# WHAT THE TASK REQUIRES:
Answer with one number only: how many lines in this material contain the word "pystart"?

WORKING DATA START

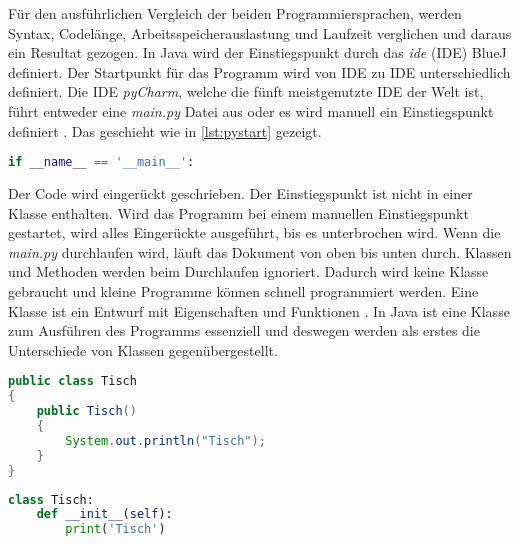 Für den ausführlichen Vergleich der beiden Programmiersprachen, werden Syntax, Codelänge, Arbeitsspeicherauslastung und Laufzeit verglichen und daraus ein Resultat gezogen.
In Java wird der Einstiegspunkt durch das \textit{\acrlong{ide}} (IDE) BlueJ definiert. Der Startpunkt für das Programm wird von IDE zu IDE unterschiedlich definiert. Die IDE \textit{pyCharm}, welche die fünft meistgenutzte IDE der Welt ist, führt entweder eine \textit{main.py} Datei aus oder es wird manuell ein Einstiegspunkt definiert \cite{Github:IDE}. Das geschieht wie in \ref{lst:pystart} gezeigt.

\begin{lstlisting}[language=python,caption={Einstiegspunkt Python},captionpos=b,label={lst:pystart},frame=none]
if __name__ == '__main__':
\end{lstlisting}

Der Code wird eingerückt geschrieben. Der Einstiegspunkt ist nicht in einer Klasse enthalten. Wird das Programm bei einem manuellen Einstiegspunkt gestartet, wird alles Eingerückte ausgeführt, bis es unterbrochen wird. Wenn die \textit{main.py} durchlaufen wird, läuft das Dokument von oben bis unten durch. Klassen und Methoden werden beim Durchlaufen ignoriert. Dadurch wird keine Klasse gebraucht und kleine Programme können schnell programmiert werden. Eine Klasse ist ein Entwurf mit Eigenschaften und Funktionen \cite{gfg}. In Java ist eine Klasse zum Ausführen des Programms essenziell und deswegen werden als erstes die Unterschiede von Klassen gegenübergestellt.

\begin{lstlisting}[language=java,caption={Klasse in Java},captionpos=b,label={lst:java:class},frame=none]
public class Tisch
{
    public Tisch()
    {
        System.out.println("Tisch");
    }
}
\end{lstlisting}

\begin{lstlisting}[language=python,caption={Klasse in Python},captionpos=b,label={lst:python:class},frame=none]
class Tisch:
    def __init__(self):
        print('Tisch')
\end{lstlisting}

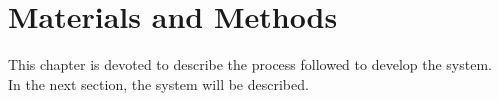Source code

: \chapter{Materials and Methods}

This chapter is devoted to describe the process followed to develop the system.\\

In the next section, the system will be described.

WORKING DATA END

# TASK ANSWER:
2